Comme les autres pays nordiques, la Suède est atteinte de plein fouet par la vague populiste qui ne cesse d’enfler en Europe. A la veille des élections législatives, qui auront lieu le 9 septembre, les grands partis suédois, à droite comme à gauche, s’inquiètent de l’irrésistible montée de l’extrême-droite, après avoir constaté sa progression parallèle en Finlande, en Norvège et au Danemark. A Helsinki, les Vrais Finlandais, devenus en 2011 le troisième parti du pays, participent désormais au gouvernement. A Copenhague, le Parti populaire s’est installé en 2015 comme la deuxième force politique. A Oslo, le Parti du progrès est associé au gouvernement. A Stockholm, les Démocrates de Suède marchent sur la même voie, au risque de mettre à mal ce qu’il reste du modèle suédois.
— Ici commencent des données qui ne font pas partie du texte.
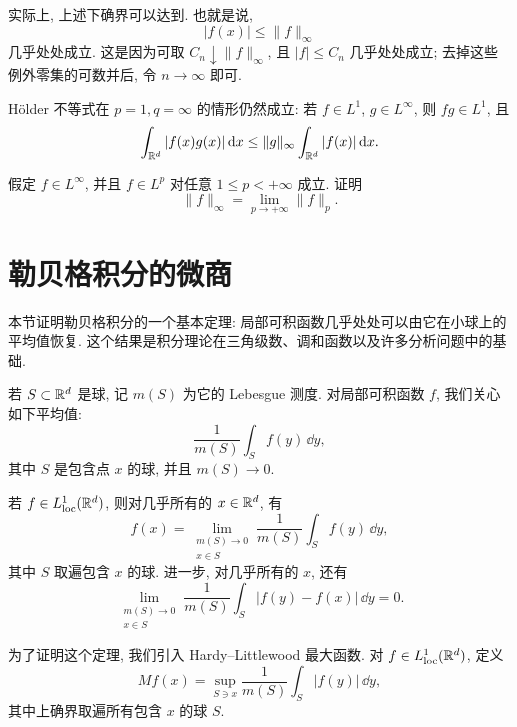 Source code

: 实际上, 上述下确界可以达到. 也就是说,
\[
|f(x)|\leq \|f\|_\infty
\]
几乎处处成立. 这是因为可取 \(C_n\downarrow \|f\|_\infty\), 且 \(|f|\leq C_n\) 几乎处处成立; 去掉这些例外零集的可数并后, 令 \(n\to\infty\) 即可.

\begin{rem}
	H\"older 不等式在 \(p=1,q=\infty\) 的情形仍然成立: 若 \(f\in L^1\), \(g\in L^\infty\), 则 \(fg\in L^1\), 且
	\[
	\int_{\R^d}|f(x)g(x)|\,\dd x
	\leq
	\|g\|_\infty\int_{\R^d}|f(x)|\,\dd x.
	\]
\end{rem}

\begin{exer}
	\label{exer:lp-limit-to-linfty}
	假定 \(f\in L^\infty\), 并且 \(f\in L^p\) 对任意 \(1\leq p<+\infty\) 成立. 证明
	\[
	\|f\|_\infty
	=
	\lim_{p\to+\infty}\|f\|_p.
	\]
\end{exer}

\clearpage

\section{勒贝格积分的微商}
\label{sec:derivatives-of-lebesgue-integrals}

本节证明勒贝格积分的一个基本定理: 局部可积函数几乎处处可以由它在小球上的平均值恢复. 这个结果是积分理论在三角级数、调和函数以及许多分析问题中的基础.

若 \(S\subset\R^d\) 是球, 记 \(m(S)\) 为它的 Lebesgue 测度. 对局部可积函数 \(f\), 我们关心如下平均值:
\[
\frac{1}{m(S)}\int_S f(y)\,\dd y,
\]
其中 \(S\) 是包含点 \(x\) 的球, 并且 \(m(S)\to0\).

\begin{thm}
	\label{thm:lebesgue-differentiation-balls}
	若 \(f\in L^1_{\operatorname{loc}}(\R^d)\), 则对几乎所有的 \(x\in\R^d\), 有
	\begin{equation}
		f(x)=\lim_{\substack{m(S)\to0\\ x\in S}}
		\frac{1}{m(S)}\int_S f(y)\,\dd y,
		\label{eq:lebesgue-differentiation-average}
	\end{equation}
	其中 \(S\) 取遍包含 \(x\) 的球. 进一步, 对几乎所有的 \(x\), 还有
	\begin{equation}
		\lim_{\substack{m(S)\to0\\ x\in S}}
		\frac{1}{m(S)}\int_S |f(y)-f(x)|\,\dd y=0.
		\label{eq:lebesgue-point-property}
	\end{equation}
\end{thm}

为了证明这个定理, 我们引入 Hardy--Littlewood 最大函数. 对 \(f\in L^1_{\operatorname{loc}}(\R^d)\), 定义
\begin{equation}
	Mf(x)=\sup_{S\ni x}\frac{1}{m(S)}\int_S |f(y)|\,\dd y,
	\label{eq:hardy-littlewood-maximal-function}
\end{equation}
其中上确界取遍所有包含 \(x\) 的球 \(S\).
Etat-providence, liberté des mœurs
La Suède a été longtemps perçue en Europe comme le pays de la social-démocratie triomphante, assurant aux citoyens à la fois la protection d’un Etat-providence généreux et le bénéfice d’une grande liberté des mœurs. Le parti social-démocrate, garant de cette double faveur, a dominé la vie politique depuis le lendemain de la seconde guerre mondiale. Il a occupé pendant de longues années le poste de premier ministre, d’abord avec l’inamovible Tage Erlander (1946-1969), puis avec l’infortuné Olof Palme (1969-1976, 1982-1986), assassiné en 1986, enfin avec deux dirigeants moins connus hors de Suède, Ingvar Carlsson (1986-1991, 1994-1996) et Göran Persson (1996-2006).
La droite a repris le pouvoir en 2006, sous l’autorité du premier ministre conservateur Fredrik Reinfeldt, mais depuis 2014 c’est de nouveau un social-démocrate, Stefan Lötven, qui dirige l’exécutif. Cet ancien syndicaliste, porté en 2006 à la présidence du syndicat IF Metall, dirige un gouvernement minoritaire, en coalition avec les Verts. Il a conclu avec la droite un accord par lequel celle-ci refuse de s’associer à l’extrême-droite pour rejeter le budget et empêcher la nouvelle équipe de gouverner. Cet accord, qualifié d’historique par Stefan Lötven, a été rendu nécessaire par la percée des Démocrates de Suède (extrême-droite), devenus la troisième force politique du pays, qui menaçaient de paralyser l’action gouvernementale.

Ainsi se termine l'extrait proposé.